» **WHAT IS BEING ASKED**
Select all lines holding the word "model" from the entries that follow.

» **Collected data**
● ● ●
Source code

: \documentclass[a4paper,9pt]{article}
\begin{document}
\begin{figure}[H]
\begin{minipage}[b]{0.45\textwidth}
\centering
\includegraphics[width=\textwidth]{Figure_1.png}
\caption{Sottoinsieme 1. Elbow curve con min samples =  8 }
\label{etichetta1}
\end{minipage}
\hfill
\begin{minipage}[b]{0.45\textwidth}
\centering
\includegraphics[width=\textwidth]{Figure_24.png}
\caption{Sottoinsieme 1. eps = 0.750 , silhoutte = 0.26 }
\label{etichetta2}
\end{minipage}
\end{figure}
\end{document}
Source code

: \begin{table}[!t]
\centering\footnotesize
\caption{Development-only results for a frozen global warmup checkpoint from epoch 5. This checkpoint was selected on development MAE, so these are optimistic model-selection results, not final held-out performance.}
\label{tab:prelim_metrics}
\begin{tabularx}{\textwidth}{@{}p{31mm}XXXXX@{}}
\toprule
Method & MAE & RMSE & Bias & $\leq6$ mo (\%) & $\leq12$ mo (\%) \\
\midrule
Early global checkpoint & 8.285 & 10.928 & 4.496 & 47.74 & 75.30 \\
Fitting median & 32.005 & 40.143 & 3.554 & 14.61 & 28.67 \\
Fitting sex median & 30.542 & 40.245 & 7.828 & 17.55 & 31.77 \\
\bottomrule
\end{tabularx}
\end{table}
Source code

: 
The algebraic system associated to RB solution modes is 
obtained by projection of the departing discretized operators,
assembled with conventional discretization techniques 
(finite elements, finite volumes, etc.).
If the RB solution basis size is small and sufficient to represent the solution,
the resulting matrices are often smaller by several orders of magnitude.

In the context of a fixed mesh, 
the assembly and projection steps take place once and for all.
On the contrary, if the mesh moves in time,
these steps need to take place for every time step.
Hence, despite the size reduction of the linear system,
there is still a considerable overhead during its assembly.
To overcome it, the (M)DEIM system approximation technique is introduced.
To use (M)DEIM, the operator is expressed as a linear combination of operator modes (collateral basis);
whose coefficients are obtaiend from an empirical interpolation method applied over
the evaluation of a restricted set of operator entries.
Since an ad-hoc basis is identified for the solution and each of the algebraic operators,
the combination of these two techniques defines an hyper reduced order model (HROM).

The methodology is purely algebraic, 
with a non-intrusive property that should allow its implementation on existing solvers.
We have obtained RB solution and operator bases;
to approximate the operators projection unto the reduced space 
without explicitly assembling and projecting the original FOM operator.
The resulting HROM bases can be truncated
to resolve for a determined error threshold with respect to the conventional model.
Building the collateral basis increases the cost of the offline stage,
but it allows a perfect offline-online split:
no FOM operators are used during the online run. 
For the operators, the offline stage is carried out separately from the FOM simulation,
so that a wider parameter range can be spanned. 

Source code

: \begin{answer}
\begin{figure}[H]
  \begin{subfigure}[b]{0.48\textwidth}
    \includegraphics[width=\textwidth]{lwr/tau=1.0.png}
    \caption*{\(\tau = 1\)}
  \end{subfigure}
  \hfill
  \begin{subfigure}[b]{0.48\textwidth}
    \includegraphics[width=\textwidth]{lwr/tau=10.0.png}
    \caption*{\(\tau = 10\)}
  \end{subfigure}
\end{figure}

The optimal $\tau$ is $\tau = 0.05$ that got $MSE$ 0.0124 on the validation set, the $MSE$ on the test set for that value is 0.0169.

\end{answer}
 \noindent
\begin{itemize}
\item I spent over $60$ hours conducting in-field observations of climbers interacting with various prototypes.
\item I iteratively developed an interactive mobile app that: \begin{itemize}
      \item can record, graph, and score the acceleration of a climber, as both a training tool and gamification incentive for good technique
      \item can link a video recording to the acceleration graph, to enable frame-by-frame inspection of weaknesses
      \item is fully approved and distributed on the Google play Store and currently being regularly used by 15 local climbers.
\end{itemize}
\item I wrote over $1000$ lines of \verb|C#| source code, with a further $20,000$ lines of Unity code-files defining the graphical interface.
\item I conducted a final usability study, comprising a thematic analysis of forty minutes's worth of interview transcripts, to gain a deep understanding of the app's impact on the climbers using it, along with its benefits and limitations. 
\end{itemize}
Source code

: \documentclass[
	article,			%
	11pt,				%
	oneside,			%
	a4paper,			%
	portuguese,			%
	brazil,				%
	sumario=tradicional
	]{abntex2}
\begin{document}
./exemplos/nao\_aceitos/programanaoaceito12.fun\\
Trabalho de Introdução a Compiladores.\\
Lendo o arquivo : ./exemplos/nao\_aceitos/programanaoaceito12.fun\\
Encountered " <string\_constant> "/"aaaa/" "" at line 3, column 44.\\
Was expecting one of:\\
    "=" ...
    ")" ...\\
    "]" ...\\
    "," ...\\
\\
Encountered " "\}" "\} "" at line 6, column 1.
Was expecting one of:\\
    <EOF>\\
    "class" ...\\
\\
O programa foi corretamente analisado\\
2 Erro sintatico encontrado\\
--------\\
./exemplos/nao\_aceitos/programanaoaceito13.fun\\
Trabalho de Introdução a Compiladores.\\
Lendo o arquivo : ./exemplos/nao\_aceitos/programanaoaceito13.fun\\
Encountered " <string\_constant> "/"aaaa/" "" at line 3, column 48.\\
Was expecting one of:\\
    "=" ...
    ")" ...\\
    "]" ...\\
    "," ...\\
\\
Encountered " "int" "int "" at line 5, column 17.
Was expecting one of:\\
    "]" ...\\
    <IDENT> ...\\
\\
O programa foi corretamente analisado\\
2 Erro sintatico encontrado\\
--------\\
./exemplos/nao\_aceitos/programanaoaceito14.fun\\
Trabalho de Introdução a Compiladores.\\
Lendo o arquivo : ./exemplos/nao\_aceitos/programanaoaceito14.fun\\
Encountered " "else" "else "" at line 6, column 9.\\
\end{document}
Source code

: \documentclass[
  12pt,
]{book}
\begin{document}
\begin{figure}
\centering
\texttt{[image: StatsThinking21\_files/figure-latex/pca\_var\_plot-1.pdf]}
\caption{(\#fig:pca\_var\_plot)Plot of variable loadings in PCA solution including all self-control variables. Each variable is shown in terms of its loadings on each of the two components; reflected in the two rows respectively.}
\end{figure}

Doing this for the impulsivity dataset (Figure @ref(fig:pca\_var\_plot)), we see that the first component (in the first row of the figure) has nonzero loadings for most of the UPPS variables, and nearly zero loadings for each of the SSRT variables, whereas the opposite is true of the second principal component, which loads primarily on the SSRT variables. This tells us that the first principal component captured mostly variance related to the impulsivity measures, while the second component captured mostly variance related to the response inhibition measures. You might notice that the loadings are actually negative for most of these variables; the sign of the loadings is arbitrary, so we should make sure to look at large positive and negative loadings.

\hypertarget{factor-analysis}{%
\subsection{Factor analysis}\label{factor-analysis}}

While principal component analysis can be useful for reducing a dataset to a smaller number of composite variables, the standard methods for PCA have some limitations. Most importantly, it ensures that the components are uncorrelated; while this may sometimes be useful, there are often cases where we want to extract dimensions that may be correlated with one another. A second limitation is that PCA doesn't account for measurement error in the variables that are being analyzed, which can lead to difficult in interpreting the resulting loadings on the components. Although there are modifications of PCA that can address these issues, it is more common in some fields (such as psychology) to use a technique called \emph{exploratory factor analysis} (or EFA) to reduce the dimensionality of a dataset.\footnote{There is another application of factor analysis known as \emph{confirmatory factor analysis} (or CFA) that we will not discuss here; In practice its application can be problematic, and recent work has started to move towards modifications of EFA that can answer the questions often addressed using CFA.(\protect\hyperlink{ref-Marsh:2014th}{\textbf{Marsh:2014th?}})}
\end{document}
● ● ●
» **ANSWER BOX**
\caption{Development-only results for a frozen global warmup checkpoint from epoch 5. This checkpoint was selected on development MAE, so these are optimistic model-selection results, not final held-out performance.}
the combination of these two techniques defines an hyper reduced order model (HROM).
to resolve for a determined error threshold with respect to the conventional model.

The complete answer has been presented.